PROBLEM STATEMENT: Use the entries below and reproduce exactly the lines from the one containing "## [1.1.3] - 2020-02-04" down to the one containing "getting an error", both of them included.

STUDY MATERIAL:
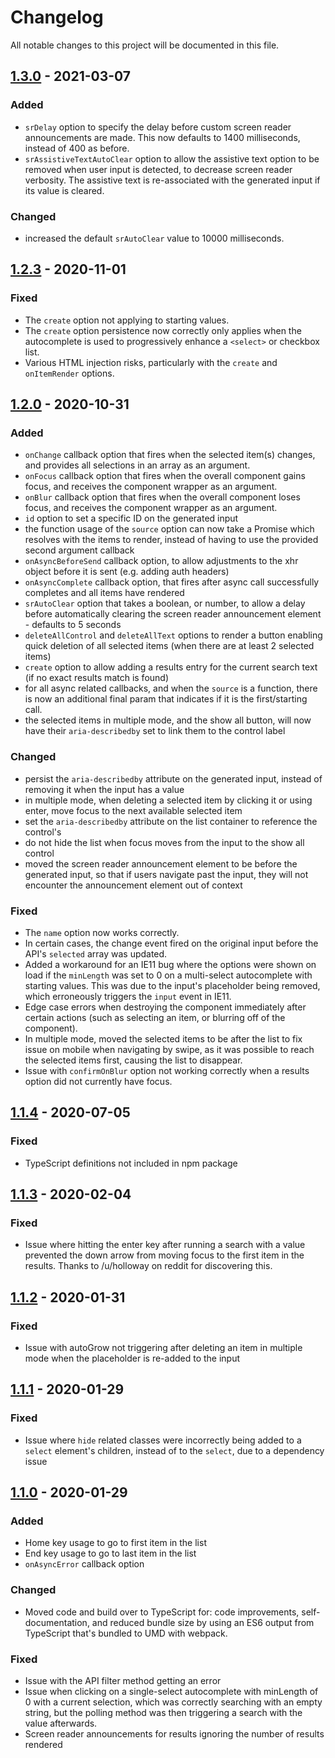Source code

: # Changelog

All notable changes to this project will be documented in this file.

## [1.3.0] - 2021-03-07

### Added

-   `srDelay` option to specify the delay before custom screen reader announcements are made. This now defaults to 1400 milliseconds, instead of 400 as before.
-   `srAssistiveTextAutoClear` option to allow the assistive text option to be removed when user input is detected, to decrease screen reader verbosity. The assistive text is re-associated with the generated input if its value is cleared.

### Changed

-   increased the default `srAutoClear` value to 10000 milliseconds.

## [1.2.3] - 2020-11-01

### Fixed

-   The `create` option not applying to starting values.
-   The `create` option persistence now correctly only applies when the autocomplete is used to progressively enhance a `<select>` or checkbox list.
-   Various HTML injection risks, particularly with the `create` and `onItemRender` options.

## [1.2.0] - 2020-10-31

### Added

-   `onChange` callback option that fires when the selected item(s) changes, and provides all selections in an array as an argument.
-   `onFocus` callback option that fires when the overall component gains focus, and receives the component wrapper as an argument.
-   `onBlur` callback option that fires when the overall component loses focus, and receives the component wrapper as an argument.
-   `id` option to set a specific ID on the generated input
-   the function usage of the `source` option can now take a Promise which resolves with the items to render, instead of having to use the provided second argument callback
-   `onAsyncBeforeSend` callback option, to allow adjustments to the xhr object before it is sent (e.g. adding auth headers)
-   `onAsyncComplete` callback option, that fires after async call successfully completes and all items have rendered
-   `srAutoClear` option that takes a boolean, or number, to allow a delay before automatically clearing the screen reader announcement element - defaults to 5 seconds
-   `deleteAllControl` and `deleteAllText` options to render a button enabling quick deletion of all selected items (when there are at least 2 selected items)
-   `create` option to allow adding a results entry for the current search text (if no exact results match is found)
-   for all async related callbacks, and when the `source` is a function, there is now an additional final param that indicates if it is the first/starting call.
-   the selected items in multiple mode, and the show all button, will now have their `aria-describedby` set to link them to the control label

### Changed

-   persist the `aria-describedby` attribute on the generated input, instead of removing it when the input has a value
-   in multiple mode, when deleting a selected item by clicking it or using enter, move focus to the next available selected item
-   set the `aria-describedby` attribute on the list container to reference the control's
-   do not hide the list when focus moves from the input to the show all control
-   moved the screen reader announcement element to be before the generated input, so that if users navigate past the input, they will not encounter the announcement element out of context

### Fixed

-   The `name` option now works correctly.
-   In certain cases, the change event fired on the original input before the API's `selected` array was updated.
-   Added a workaround for an IE11 bug where the options were shown on load if the `minLength` was set to 0 on a multi-select autocomplete with starting values. This was due to the input's placeholder being removed, which erroneously triggers the `input` event in IE11.
-   Edge case errors when destroying the component immediately after certain actions (such as selecting an item, or blurring off of the component).
-   In multiple mode, moved the selected items to be after the list to fix issue on mobile when navigating by swipe, as it was possible to reach the selected items first, causing the list to disappear.
-   Issue with `confirmOnBlur` option not working correctly when a results option did not currently have focus.

## [1.1.4] - 2020-07-05

### Fixed

-   TypeScript definitions not included in npm package

## [1.1.3] - 2020-02-04

### Fixed

-   Issue where hitting the enter key after running a search with a value prevented the down arrow from moving focus to the first item in the results. Thanks to /u/holloway on reddit for discovering this.

## [1.1.2] - 2020-01-31

### Fixed

-   Issue with autoGrow not triggering after deleting an item in multiple mode when the placeholder is re-added to the input

## [1.1.1] - 2020-01-29

### Fixed

-   Issue where `hide` related classes were incorrectly being added to a `select` element's children, instead of to the `select`, due to a dependency issue

## [1.1.0] - 2020-01-29

### Added

-   Home key usage to go to first item in the list
-   End key usage to go to last item in the list
-   `onAsyncError` callback option

### Changed

-   Moved code and build over to TypeScript for: code improvements, self-documentation, and reduced bundle size by using an ES6 output from TypeScript that's bundled to UMD with webpack.

### Fixed

-   Issue with the API filter method getting an error
-   Issue when clicking on a single-select autocomplete with minLength of 0 with a current selection, which was correctly searching with an empty string, but the polling method was then triggering a search with the value afterwards.
-   Screen reader announcements for results ignoring the number of results rendered

[1.3.0]: https://github.com/mynamesleon/aria-autocomplete/compare/v1.2.3...v1.3.0
[1.2.3]: https://github.com/mynamesleon/aria-autocomplete/compare/v1.2.0...v1.2.3
[1.2.0]: https://github.com/mynamesleon/aria-autocomplete/compare/v1.1.4...v1.2.0
[1.1.4]: https://github.com/mynamesleon/aria-autocomplete/compare/v1.1.3...v1.1.4
[1.1.3]: https://github.com/mynamesleon/aria-autocomplete/compare/v1.1.2...v1.1.3
[1.1.2]: https://github.com/mynamesleon/aria-autocomplete/compare/v1.1.1...v1.1.2
[1.1.1]: https://github.com/mynamesleon/aria-autocomplete/compare/v1.1.0...v1.1.1
[1.1.0]: https://github.com/mynamesleon/aria-autocomplete/compare/v1.0.0...v1.1.0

WRITTEN SOLUTION:
## [1.1.3] - 2020-02-04

### Fixed

-   Issue where hitting the enter key after running a search with a value prevented the down arrow from moving focus to the first item in the results. Thanks to /u/holloway on reddit for discovering this.

## [1.1.2] - 2020-01-31

### Fixed

-   Issue with autoGrow not triggering after deleting an item in multiple mode when the placeholder is re-added to the input

## [1.1.1] - 2020-01-29

### Fixed

-   Issue where `hide` related classes were incorrectly being added to a `select` element's children, instead of to the `select`, due to a dependency issue

## [1.1.0] - 2020-01-29

### Added

-   Home key usage to go to first item in the list
-   End key usage to go to last item in the list
-   `onAsyncError` callback option

### Changed

-   Moved code and build over to TypeScript for: code improvements, self-documentation, and reduced bundle size by using an ES6 output from TypeScript that's bundled to UMD with webpack.

### Fixed

-   Issue with the API filter method getting an error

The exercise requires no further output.